The Department of Health has said the Health Service Executive will have a deficit at the end of the year due to pressure in certain areas including acute hospitals and disability services.
A letter from the Department of Health to the Budgetary Oversight Committee, seen by RTÉ News, says this is a matter of "concern" for the Government.
The HSE had a deficit of €169m at the end last May but it was thought this could be reduced.
The letter says the department is working with the executive to mitigate the deficit and it said savings would be made by the end of the year.
Despite these efforts, the letter says the HSE will have an overrun at the end of the year.
It says that cutting the rehabilitative training allowance for disabled school leavers will save €3.7m over a four-year period.
However, it states that this money will be reinvested into disability day services.
The letter also reveals that the estimated running costs for the new National Children's Hospital have increased by €41m annually.
In a statement, Sinn Féin's Pearse Doherty said the letter shows the Government is unable to manage their budgets.

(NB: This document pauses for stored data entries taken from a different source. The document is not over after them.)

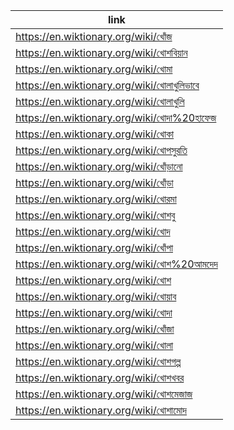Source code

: |link|
|----|
|https://en.wiktionary.org/wiki/খোঁজ|
|https://en.wiktionary.org/wiki/খোশবিয়ান|
|https://en.wiktionary.org/wiki/খোমা|
|https://en.wiktionary.org/wiki/খোলাখুলিভাবে|
|https://en.wiktionary.org/wiki/খোলাখুলি|
|https://en.wiktionary.org/wiki/খোদা%20হাফেজ|
|https://en.wiktionary.org/wiki/খোকা|
|https://en.wiktionary.org/wiki/খোপসুরতি|
|https://en.wiktionary.org/wiki/খোঁড়ানো|
|https://en.wiktionary.org/wiki/খোঁড়া|
|https://en.wiktionary.org/wiki/খোরমা|
|https://en.wiktionary.org/wiki/খোশবু|
|https://en.wiktionary.org/wiki/খোদ|
|https://en.wiktionary.org/wiki/খোঁপা|
|https://en.wiktionary.org/wiki/খোশ%20আমদেদ|
|https://en.wiktionary.org/wiki/খোশ|
|https://en.wiktionary.org/wiki/খোয়াব|
|https://en.wiktionary.org/wiki/খোদা|
|https://en.wiktionary.org/wiki/খোঁজা|
|https://en.wiktionary.org/wiki/খোলা|
|https://en.wiktionary.org/wiki/খোশগল্প|
|https://en.wiktionary.org/wiki/খোশখবর|
|https://en.wiktionary.org/wiki/খোশমেজাজ|
|https://en.wiktionary.org/wiki/খোশামোদ|
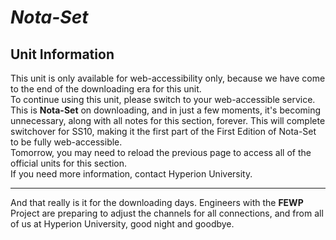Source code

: 
# ***Nota-Set***
## Unit Information

This unit is only available for web-accessibility only, because we have come to the end of the downloading era for this unit.  
To continue using this unit, please switch to your web-accessible service. This is **Nota-Set** on downloading, and in just a few moments, it's becoming unnecessary, along with all notes for this section, forever. This will complete switchover for SS10, making it the first part of the First Edition of Nota-Set to be fully web-accessible.  
Tomorrow, you may need to reload the previous page to access all of the official units for this section.  
If you need more information, contact Hyperion University.

---

And that really is it for the downloading days. Engineers with the **FEWP** Project are preparing to adjust the channels for all connections, and from all of us at Hyperion University, good night and goodbye.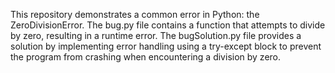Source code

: This repository demonstrates a common error in Python: the ZeroDivisionError. The bug.py file contains a function that attempts to divide by zero, resulting in a runtime error. The bugSolution.py file provides a solution by implementing error handling using a try-except block to prevent the program from crashing when encountering a division by zero.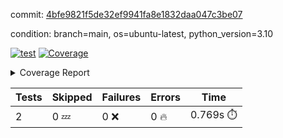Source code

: commit: [4bfe9821f5de32ef9941fa8e1832daa047c3be07](https://github.com/rcmdnk/python-template/tree/4bfe9821f5de32ef9941fa8e1832daa047c3be07)

condition: branch=main, os=ubuntu-latest, python_version=3.10

[![test](https://github.com/rcmdnk/python-template/actions/workflows/test.yml/badge.svg)](https://github.com/rcmdnk/python-template/actions/runs/13487459955)
<a href="https://github.com/rcmdnk/python-template/blob/4bfe9821f5de32ef9941fa8e1832daa047c3be07/README.md"><img alt="Coverage" src="https://img.shields.io/badge/Coverage-100%25-brightgreen.svg" /></a><details><summary>Coverage Report </summary><table><tr><th>File</th><th>Stmts</th><th>Miss</th><th>Cover</th></tr><tbody><tr><td><b>TOTAL</b></td><td><b>4</b></td><td><b>0</b></td><td><b>100%</b></td></tr></tbody></table></details>

| Tests | Skipped | Failures | Errors | Time |
| ----- | ------- | -------- | -------- | ------------------ |
| 2 | 0 :zzz: | 0 :x: | 0 :fire: | 0.769s :stopwatch: |

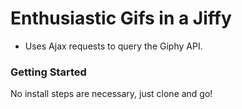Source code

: # Enthusiastic Gifs in a Jiffy

* Uses Ajax requests to query the Giphy API.

### Getting Started
No install steps are necessary, just clone and go!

"In an FOI (Freedom of Information) we received last month, the Government confirmed it was hoping to 'break even' through what is described as 'saving actions' in disability and older person services and acute hospitals.
Deputy Doherty also criticised the decision to cut the rehabilitative training scheme.
"This is just one example of the Government's apparent policy to cut the low hanging fruit of the health service to offset their waste and mismanagement in other areas such as the National Children's Hospital."
The new HSE Director General Paul Reid told the Dail's Public Accounts Committee earlier this year that the HSE would break-even by the end of 2019.